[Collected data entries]
+===+

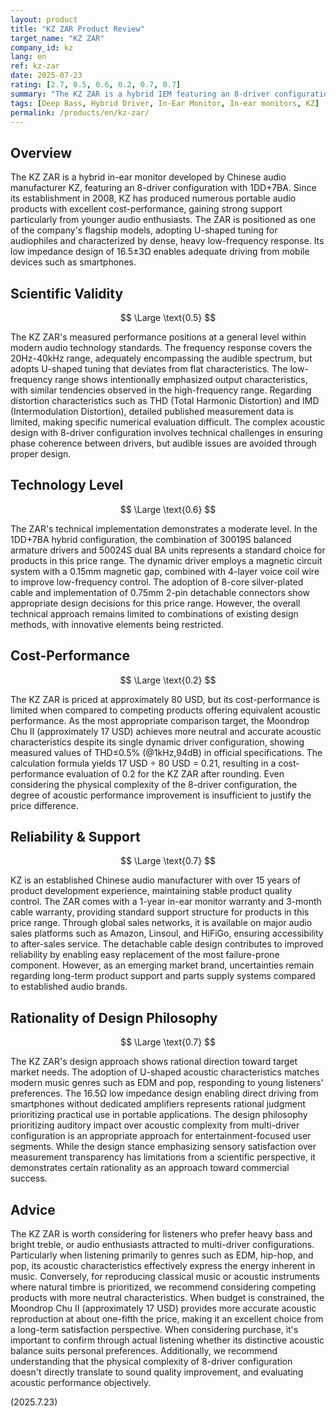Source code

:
 ```yaml
---
layout: product
title: "KZ ZAR Product Review"
target_name: "KZ ZAR"
company_id: kz
lang: en
ref: kz-zar
date: 2025-07-23
rating: [2.7, 0.5, 0.6, 0.2, 0.7, 0.7]
summary: "The KZ ZAR is a hybrid IEM featuring an 8-driver configuration with 1DD+7BA. Its U-shaped acoustic characteristics deliver impactful deep bass and clear treble, but performance differences compared to competing products are limited, with room for improvement in cost-performance."
tags: [Deep Bass, Hybrid Driver, In-Ear Monitor, In-ear monitors, KZ]
permalink: /products/en/kz-zar/
---
```

## Overview

The KZ ZAR is a hybrid in-ear monitor developed by Chinese audio manufacturer KZ, featuring an 8-driver configuration with 1DD+7BA. Since its establishment in 2008, KZ has produced numerous portable audio products with excellent cost-performance, gaining strong support particularly from younger audio enthusiasts. The ZAR is positioned as one of the company's flagship models, adopting U-shaped tuning for audiophiles and characterized by dense, heavy low-frequency response. Its low impedance design of 16.5±3Ω enables adequate driving from mobile devices such as smartphones.

## Scientific Validity

$$ \Large \text{0.5} $$

The KZ ZAR's measured performance positions at a general level within modern audio technology standards. The frequency response covers the 20Hz-40kHz range, adequately encompassing the audible spectrum, but adopts U-shaped tuning that deviates from flat characteristics. The low-frequency range shows intentionally emphasized output characteristics, with similar tendencies observed in the high-frequency range. Regarding distortion characteristics such as THD (Total Harmonic Distortion) and IMD (Intermodulation Distortion), detailed published measurement data is limited, making specific numerical evaluation difficult. The complex acoustic design with 8-driver configuration involves technical challenges in ensuring phase coherence between drivers, but audible issues are avoided through proper design.

## Technology Level

$$ \Large \text{0.6} $$

The ZAR's technical implementation demonstrates a moderate level. In the 1DD+7BA hybrid configuration, the combination of 30019S balanced armature drivers and 50024S dual BA units represents a standard choice for products in this price range. The dynamic driver employs a magnetic circuit system with a 0.15mm magnetic gap, combined with 4-layer voice coil wire to improve low-frequency control. The adoption of 8-core silver-plated cable and implementation of 0.75mm 2-pin detachable connectors show appropriate design decisions for this price range. However, the overall technical approach remains limited to combinations of existing design methods, with innovative elements being restricted.

## Cost-Performance

$$ \Large \text{0.2} $$

The KZ ZAR is priced at approximately 80 USD, but its cost-performance is limited when compared to competing products offering equivalent acoustic performance. As the most appropriate comparison target, the Moondrop Chu II (approximately 17 USD) achieves more neutral and accurate acoustic characteristics despite its single dynamic driver configuration, showing measured values of THD≤0.5% (@1kHz,94dB) in official specifications. The calculation formula yields 17 USD ÷ 80 USD = 0.21, resulting in a cost-performance evaluation of 0.2 for the KZ ZAR after rounding. Even considering the physical complexity of the 8-driver configuration, the degree of acoustic performance improvement is insufficient to justify the price difference.

## Reliability & Support

$$ \Large \text{0.7} $$

KZ is an established Chinese audio manufacturer with over 15 years of product development experience, maintaining stable product quality control. The ZAR comes with a 1-year in-ear monitor warranty and 3-month cable warranty, providing standard support structure for products in this price range. Through global sales networks, it is available on major audio sales platforms such as Amazon, Linsoul, and HiFiGo, ensuring accessibility to after-sales service. The detachable cable design contributes to improved reliability by enabling easy replacement of the most failure-prone component. However, as an emerging market brand, uncertainties remain regarding long-term product support and parts supply systems compared to established audio brands.

## Rationality of Design Philosophy

$$ \Large \text{0.7} $$

The KZ ZAR's design approach shows rational direction toward target market needs. The adoption of U-shaped acoustic characteristics matches modern music genres such as EDM and pop, responding to young listeners' preferences. The 16.5Ω low impedance design enabling direct driving from smartphones without dedicated amplifiers represents rational judgment prioritizing practical use in portable applications. The design philosophy prioritizing auditory impact over acoustic complexity from multi-driver configuration is an appropriate approach for entertainment-focused user segments. While the design stance emphasizing sensory satisfaction over measurement transparency has limitations from a scientific perspective, it demonstrates certain rationality as an approach toward commercial success.

## Advice

The KZ ZAR is worth considering for listeners who prefer heavy bass and bright treble, or audio enthusiasts attracted to multi-driver configurations. Particularly when listening primarily to genres such as EDM, hip-hop, and pop, its acoustic characteristics effectively express the energy inherent in music. Conversely, for reproducing classical music or acoustic instruments where natural timbre is prioritized, we recommend considering competing products with more neutral characteristics. When budget is constrained, the Moondrop Chu II (approximately 17 USD) provides more accurate acoustic reproduction at about one-fifth the price, making it an excellent choice from a long-term satisfaction perspective. When considering purchase, it's important to confirm through actual listening whether its distinctive acoustic balance suits personal preferences. Additionally, we recommend understanding that the physical complexity of 8-driver configuration doesn't directly translate to sound quality improvement, and evaluating acoustic performance objectively.

(2025.7.23)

+===+

WORK INSTRUCTION: Where does the word "Large" occur in the records? Return every line that holds it.

OUTPUT FOR THIS EXERCISE:
$$ \Large \text{0.5} $$
$$ \Large \text{0.6} $$
$$ \Large \text{0.2} $$
$$ \Large \text{0.7} $$
$$ \Large \text{0.7} $$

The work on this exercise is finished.